Benefits of an S-Corp Structure
Structuring your business as an S-Corp may be beneficial to your firm for the following reasons:
- Self-Employment Tax. Choosing an S-Corp structure for your business has several benefits to small business owners. In addition to skipping the aforementioned ‘double taxation’ issue, the S-Corp structure may also lower the self-employment tax, as the taxable business income is split into two components – salary and distribution. This means that the self-employment tax only applies to the salary component, reducing the amount of taxes due.
- Independent Life and Transfer of Ownership. An S-Corp has an independent lifespan, not dependent on its shareholders. This makes it easier to plan for long-term growth at the firm, as shareholders can come and go without impacting the business. This is different from LLCs or sole proprietorships, in which the life of the business depends on the owner’s life or their exit from the business. Additionally, the transfer of ownership is typically easier than in other structures. The sale of the business can happen immediately or gradually and is facilitated through a written sales agreement.
- Additional Protection. Because shareholders’ personal assets are protected by the S-Corp structure, shareholders are not personally responsible for the business’ debts and liabilities. This means that creditors cannot access the shareholders’ personal assets as a way of settling debts with the business.
Disadvantages of an S-Corp Structure
If everything you’ve read so far seems appealing, be aware there are some disadvantages to an S-Corp structure:
- Restrictions, Restrictions, Restrictions. S-Corps are subject to more restrictions from the IRS than many other corporate structures. For example, all shareholders are required to be U.S. citizens or permanent residents, and transfer of ownership can only be done to certain individuals, estates or trusts. Additionally, allocation of income and losses is based on the percentage of ownership and cannot be modified in an operating agreement like an LLC. Finally, making sudden changes to someone’s salary/distribution ratio can raise suspicion with the IRS, resulting in higher taxes or an audit.
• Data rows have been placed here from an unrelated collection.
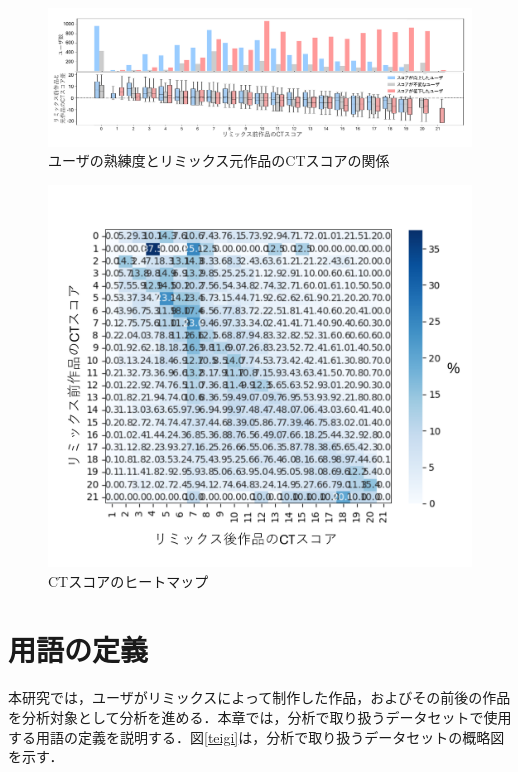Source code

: \documentclass[submit,techrep,noauthor]{ipsj}
\begin{document}
\begin{figure}[t]
  \centering
  \includegraphics[width=\textwidth]{@IPSJ_SIGSE202511_Horio/fig/preAnalysis.pdf}
  \caption{ユーザの熟練度とリミックス元作品のCTスコアの関係}
  \label{preAnalysis}
\end{figure}
\begin{figure}[h]
  \centering
  \includegraphics[width=\linewidth]{@IPSJ_SIGSE202511_Horio/fig/heatmapCT.pdf}
  \caption{CTスコアのヒートマップ}
  \label{heatmapCT}
\end{figure}

\section{用語の定義}
\label{sec:preAnalysis}

本研究では，ユーザがリミックスによって制作した作品，およびその前後の作品を分析対象として分析を進める．本章では，分析で取り扱うデータセットで使用する用語の定義を説明する．図\ref{teigi}は，分析で取り扱うデータセットの概略図を示す．
\end{document}

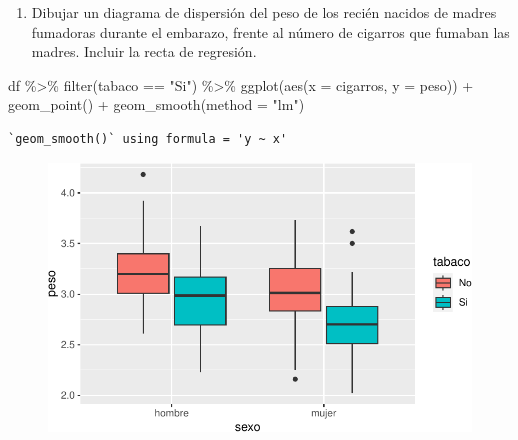 \documentclass[
  a4paper,
]{scrreport}
\newenvironment{Shaded}{\begin{snugshade}}{\end{snugshade}}
\newcommand{\AttributeTok}[1]{\textcolor[rgb]{0.40,0.45,0.13}{#1}}
\newcommand{\FunctionTok}[1]{\textcolor[rgb]{0.28,0.35,0.67}{#1}}
\newcommand{\NormalTok}[1]{\textcolor[rgb]{0.00,0.23,0.31}{#1}}
\newcommand{\SpecialCharTok}[1]{\textcolor[rgb]{0.37,0.37,0.37}{#1}}
\newcommand{\StringTok}[1]{\textcolor[rgb]{0.13,0.47,0.30}{#1}}
\providecommand{\tightlist}{%
  \setlength{\itemsep}{0pt}\setlength{\parskip}{0pt}}\usepackage{longtable,booktabs,array}
\theoremstyle{definition}
\theoremstyle{definition}
\theoremstyle{remark}
\begin{document}
\begin{enumerate}
\def\labelenumi{\alph{enumi}.}
\setcounter{enumi}{7}
\tightlist
\item
  Dibujar un diagrama de dispersión del peso de los recién nacidos de
  madres fumadoras durante el embarazo, frente al número de cigarros que
  fumaban las madres. Incluir la recta de regresión.
\end{enumerate}

\begin{tcolorbox}[enhanced jigsaw, opacitybacktitle=0.6, leftrule=.75mm, title=\textcolor{quarto-callout-note-color}{\faInfo}\hspace{0.5em}{Solución}, coltitle=black, rightrule=.15mm, colframe=quarto-callout-note-color-frame, left=2mm, opacityback=0, colbacktitle=quarto-callout-note-color!10!white, arc=.35mm, bottomtitle=1mm, toptitle=1mm, titlerule=0mm, breakable, bottomrule=.15mm, toprule=.15mm, colback=white]

\begin{Shaded}
\begin{Highlighting}[]
\NormalTok{df }\SpecialCharTok{\%\textgreater{}\%} 
    \FunctionTok{filter}\NormalTok{(tabaco }\SpecialCharTok{==} \StringTok{"Si"}\NormalTok{) }\SpecialCharTok{\%\textgreater{}\%}
    \FunctionTok{ggplot}\NormalTok{(}\FunctionTok{aes}\NormalTok{(}\AttributeTok{x =}\NormalTok{ cigarros, }\AttributeTok{y =}\NormalTok{ peso)) }\SpecialCharTok{+}
        \FunctionTok{geom\_point}\NormalTok{() }\SpecialCharTok{+}
        \FunctionTok{geom\_smooth}\NormalTok{(}\AttributeTok{method =} \StringTok{"lm"}\NormalTok{)}
\end{Highlighting}
\end{Shaded}

\begin{verbatim}
`geom_smooth()` using formula = 'y ~ x'
\end{verbatim}

\begin{figure}[H]

{\centering \includegraphics{./07-graficos_files/figure-pdf/unnamed-chunk-39-1.pdf}

}

\end{figure}

\end{tcolorbox}
\end{document}
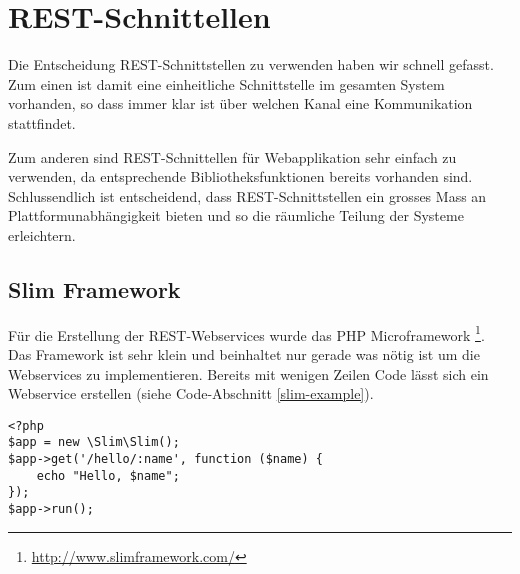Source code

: \section{REST-Schnittellen}
Die Entscheidung \gls{REST}-Schnittstellen zu verwenden haben wir schnell gefasst. 
Zum einen ist damit eine einheitliche Schnittstelle im gesamten System vorhanden, so dass immer klar ist über welchen Kanal eine Kommunikation stattfindet.

Zum anderen sind \gls{REST}-Schnittellen für Webapplikation sehr einfach zu verwenden, da entsprechende Bibliotheksfunktionen bereits vorhanden sind.
Schlussendlich ist entscheidend, dass \gls{REST}-Schnittstellen ein grosses Mass an Plattformunabhängigkeit bieten und so die räumliche Teilung der Systeme erleichtern.

\subsection{Slim Framework}
Für die Erstellung der \gls{REST}-Webservices wurde das PHP Microframework \footnote{\url{http://www.slimframework.com/}}.
Das Framework ist sehr klein und beinhaltet nur gerade was nötig ist um die Webservices zu implementieren.
Bereits mit wenigen Zeilen Code lässt sich ein Webservice erstellen (siehe Code-Abschnitt \ref{slim-example}).

\lstset{language=PHP}
\begin{lstlisting}[caption=Beispiel REST-Webservice in Slim, label=slim-example]
<?php
$app = new \Slim\Slim();
$app->get('/hello/:name', function ($name) {
    echo "Hello, $name";
});
$app->run();
\end{lstlisting}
- Protocols and Paperwork. S-Corps are also required to follow a number of strict protocols, including scheduled meetings of directors and shareholders, formalized by-laws, maintenance of records, and keeping comprehensive meeting minutes. This is because the IRS tends to scrutinize S-Corps more heavily than an LLC to ensure they’re not violating tax laws and are paying an appropriate amount of taxes, so accurate record-keeping is vital in case an S-Corp were to be audited. Because of the extra reporting S-Corps require, it may be a good idea to work with an accountant or bookkeeper to ensure your business doesn’t end up on the IRS’ watch list.
How S-Corps Affect Payroll
- “Reasonable Salary” Rules. As you may have figured out by now, an S-Corp can be a great way for a small business owner to save money by giving them a break on taxes. While splitting up your businesses’ profits between your salary and shareholder distributions may save you from double taxation, it’s important to keep in mind that there are restrictions to how much can go into which bucket. The IRS requires that S-Corp shareholder employees are required to pay themselves a ‘reasonable salary’, equating to what a similar role would be paid at another company. Dropping too much money in the wrong bucket could end up costing you more than that in fines if your small business were to get audited.
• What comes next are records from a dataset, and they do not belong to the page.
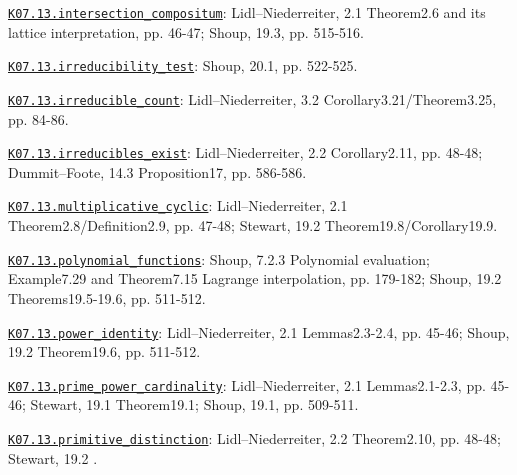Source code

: \par\smallskip\noindent\hypertarget{src:K07.13.intersection_compositum}{}\label{src:K07.13.intersection_compositum}\hyperref[K07.13.intersection_compositum]{\texttt{K07.13.intersection\_compositum}}: Lidl--Niederreiter, 2.1 Theorem2.6 and its lattice interpretation, pp. 46-47; Shoup, 19.3, pp. 515-516.
\par\smallskip\noindent\hypertarget{src:K07.13.irreducibility_test}{}\label{src:K07.13.irreducibility_test}\hyperref[K07.13.irreducibility_test]{\texttt{K07.13.irreducibility\_test}}: Shoup, 20.1, pp. 522-525.
\par\smallskip\noindent\hypertarget{src:K07.13.irreducible_count}{}\label{src:K07.13.irreducible_count}\hyperref[K07.13.irreducible_count]{\texttt{K07.13.irreducible\_count}}: Lidl--Niederreiter, 3.2 Corollary3.21/Theorem3.25, pp. 84-86.
\par\smallskip\noindent\hypertarget{src:K07.13.irreducibles_exist}{}\label{src:K07.13.irreducibles_exist}\hyperref[K07.13.irreducibles_exist]{\texttt{K07.13.irreducibles\_exist}}: Lidl--Niederreiter, 2.2 Corollary2.11, pp. 48-48; Dummit--Foote, 14.3 Proposition17, pp. 586-586.
\par\smallskip\noindent\hypertarget{src:K07.13.multiplicative_cyclic}{}\label{src:K07.13.multiplicative_cyclic}\hyperref[K07.13.multiplicative_cyclic]{\texttt{K07.13.multiplicative\_cyclic}}: Lidl--Niederreiter, 2.1 Theorem2.8/Definition2.9, pp. 47-48; Stewart, 19.2 Theorem19.8/Corollary19.9.
\par\smallskip\noindent\hypertarget{src:K07.13.polynomial_functions}{}\label{src:K07.13.polynomial_functions}\hyperref[K07.13.polynomial_functions]{\texttt{K07.13.polynomial\_functions}}: Shoup, 7.2.3 Polynomial evaluation; Example7.29 and Theorem7.15 Lagrange interpolation, pp. 179-182; Shoup, 19.2 Theorems19.5-19.6, pp. 511-512.
\par\smallskip\noindent\hypertarget{src:K07.13.power_identity}{}\label{src:K07.13.power_identity}\hyperref[K07.13.power_identity]{\texttt{K07.13.power\_identity}}: Lidl--Niederreiter, 2.1 Lemmas2.3-2.4, pp. 45-46; Shoup, 19.2 Theorem19.6, pp. 511-512.
\par\smallskip\noindent\hypertarget{src:K07.13.prime_power_cardinality}{}\label{src:K07.13.prime_power_cardinality}\hyperref[K07.13.prime_power_cardinality]{\texttt{K07.13.prime\_power\_cardinality}}: Lidl--Niederreiter, 2.1 Lemmas2.1-2.3, pp. 45-46; Stewart, 19.1 Theorem19.1; Shoup, 19.1, pp. 509-511.
\par\smallskip\noindent\hypertarget{src:K07.13.primitive_distinction}{}\label{src:K07.13.primitive_distinction}\hyperref[K07.13.primitive_distinction]{\texttt{K07.13.primitive\_distinction}}: Lidl--Niederreiter, 2.2 Theorem2.10, pp. 48-48; Stewart, 19.2 .
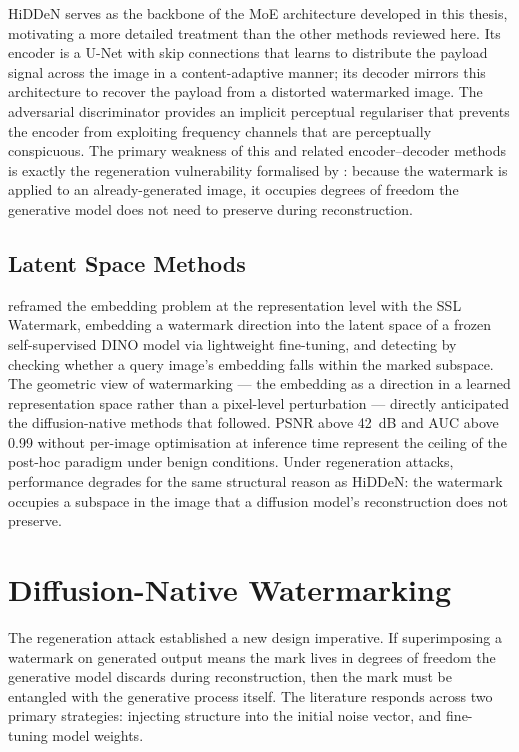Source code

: ﻿\documentclass[12pt, a4paper, twoside]{report}
\numberwithin{equation}{chapter}
\begin{document}
HiDDeN serves as the backbone of the MoE architecture developed in this thesis, motivating a more detailed treatment than the other methods reviewed here. Its encoder is a U-Net with skip connections that learns to distribute the payload signal across the image in a content-adaptive manner; its decoder mirrors this architecture to recover the payload from a distorted watermarked image. The adversarial discriminator provides an implicit perceptual regulariser that prevents the encoder from exploiting frequency channels that are perceptually conspicuous. The primary weakness of this and related encoder--decoder methods is exactly the regeneration vulnerability formalised by \cite{zhao2023}: because the watermark is applied to an already-generated image, it occupies degrees of freedom the generative model does not need to preserve during reconstruction.

\subsection*{Latent Space Methods}

\cite{fernandez2022} reframed the embedding problem at the representation level with the SSL Watermark, embedding a watermark direction into the latent space of a frozen self-supervised DINO model via lightweight fine-tuning, and detecting by checking whether a query image's embedding falls within the marked subspace. The geometric view of watermarking --- the embedding as a direction in a learned representation space rather than a pixel-level perturbation --- directly anticipated the diffusion-native methods that followed. PSNR above 42~dB and AUC above 0.99 without per-image optimisation at inference time represent the ceiling of the post-hoc paradigm under benign conditions. Under regeneration attacks, performance degrades for the same structural reason as HiDDeN: the watermark occupies a subspace in the image that a diffusion model's reconstruction does not preserve.

\section{Diffusion-Native Watermarking}

The regeneration attack established a new design imperative. If superimposing a watermark on generated output means the mark lives in degrees of freedom the generative model discards during reconstruction, then the mark must be entangled with the generative process itself. The literature responds across two primary strategies: injecting structure into the initial noise vector, and fine-tuning model weights.
\end{document}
- Health Insurance. In most cases, employee health insurance is a non-taxable fringe benefit. However, S-Corps are slightly different: if owners or shareholders own more than 2% of the company’s stock, the cost they pay for their health insurance is subject to income tax. Therefore, you will need to include the amount of the S-Corp shareholder health insurance premium in those shareholders’ taxable wages. It is critically important that this information is recorded in your payroll account by year-end, so it’s best not to wait until the last minute.
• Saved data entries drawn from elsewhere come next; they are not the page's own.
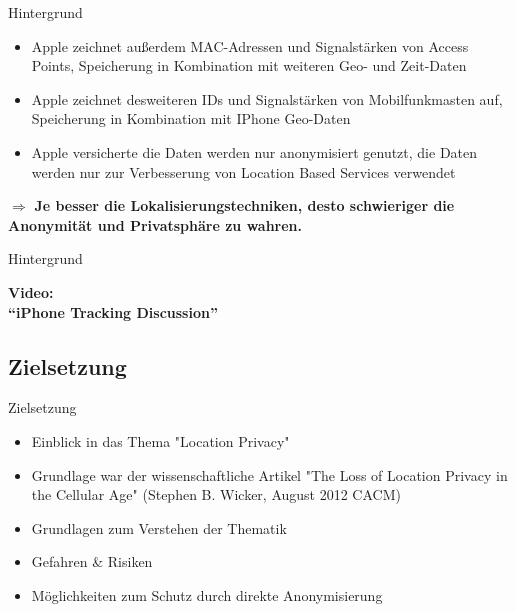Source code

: \begin{frame}{Hintergrund}
\begin{itemize}
  \item Apple zeichnet außerdem MAC-Adressen und Signalstärken von Access Points, Speicherung in Kombination mit weiteren Geo- und Zeit-Daten
  \item Apple zeichnet desweiteren IDs und Signalstärken von Mobilfunkmasten auf, Speicherung in Kombination mit IPhone Geo-Daten
  \item Apple versicherte die Daten werden nur anonymisiert genutzt, die Daten werden nur zur Verbesserung von Location Based Services verwendet
\end{itemize}
$\Rightarrow$ \textbf{Je besser die Lokalisierungstechniken, desto schwieriger die Anonymität und Privatsphäre zu wahren.}
\end{frame}

\begin{frame}{Hintergrund}
\begin{center}
  \huge \textbf{Video:\\\vspace{1cm} ``iPhone Tracking Discussion''}
\end{center}
\end{frame}

\subsection{Zielsetzung}
\begin{frame}{Zielsetzung}
\begin{itemize}
  \item Einblick in das Thema "Location Privacy"
  \item Grundlage war der wissenschaftliche Artikel "The Loss of Location Privacy in the Cellular Age" (Stephen B. Wicker, August 2012 CACM)
  \item Grundlagen zum Verstehen der Thematik
  \item Gefahren \& Risiken
  \item Möglichkeiten zum Schutz durch direkte Anonymisierung
\end{itemize}
\end{frame}

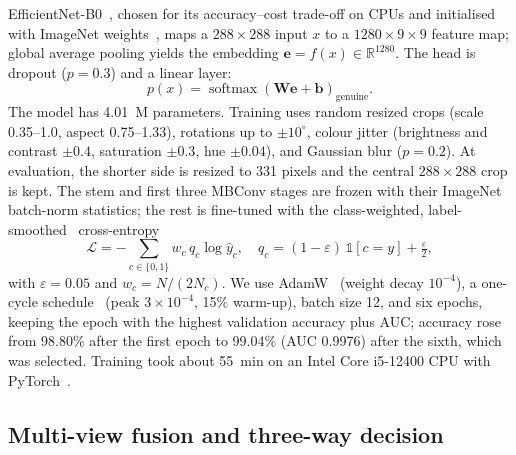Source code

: \documentclass[pdflatex,sn-mathphys-num]{sn-jnl}
\begin{document}
EfficientNet-B0~\cite{tan2019efficientnet}, chosen for its accuracy--cost trade-off on
CPUs and initialised with ImageNet weights~\cite{deng2009imagenet}, maps a
$288\times288$ input $x$ to a $1280\times9\times9$ feature map; global average pooling
yields the embedding $\mathbf{e}=f(x)\in\mathbb{R}^{1280}$. The head is dropout
($p=0.3$) and a linear layer:
\begin{equation}
p(x) = \operatorname{softmax}\!\left(\mathbf{W}\mathbf{e}+\mathbf{b}\right)_{\text{genuine}} .
\label{eq:prob}
\end{equation}
The model has 4.01~M parameters. Training uses random resized crops (scale 0.35--1.0,
aspect 0.75--1.33), rotations up to $\pm10^\circ$, colour jitter (brightness and contrast
$\pm0.4$, saturation $\pm0.3$, hue $\pm0.04$), and Gaussian blur ($p=0.2$). At
evaluation, the shorter side is resized to 331 pixels and the central $288\times288$
crop is kept. The stem and first three MBConv stages are frozen with their ImageNet
batch-norm statistics; the rest is fine-tuned with the class-weighted,
label-smoothed~\cite{szegedy2016inception} cross-entropy
\begin{equation}
\mathcal{L} = -\sum_{c\in\{0,1\}} w_c\, q_c \log \hat{y}_c, \quad
q_c = (1-\varepsilon)\,\mathbb{1}[c=y] + \tfrac{\varepsilon}{2},
\label{eq:loss}
\end{equation}
with $\varepsilon=0.05$ and $w_c=N/(2N_c)$. We use AdamW~\cite{loshchilov2019adamw}
(weight decay $10^{-4}$), a one-cycle schedule~\cite{smith2019superconvergence} (peak
$3\times10^{-4}$, 15\% warm-up), batch size 12, and six epochs, keeping the epoch with
the highest validation accuracy plus AUC; accuracy rose from 98.80\% after the first
epoch to 99.04\% (AUC 0.9976) after the sixth, which was selected. Training took about
55~min on an Intel Core i5-12400 CPU with PyTorch~\cite{paszke2019pytorch}.

\subsection{Multi-view fusion and three-way decision}\label{sec:decision}
\end{document}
As you can see, choosing an S-Corp structure for your small business could be a smart decision, but it’s certainly not a fit for every employer. Understanding the benefits and downfalls of each corporate structure is vital for the health and success of your business, and knowing how they impact everyday items like payroll can keep you from making costly payroll mistakes. If you’re unsure about what structure works best for you, it’s a good idea to consult with an accountant or financial advisor, as they’ll be able to guide you towards the right structure for your business.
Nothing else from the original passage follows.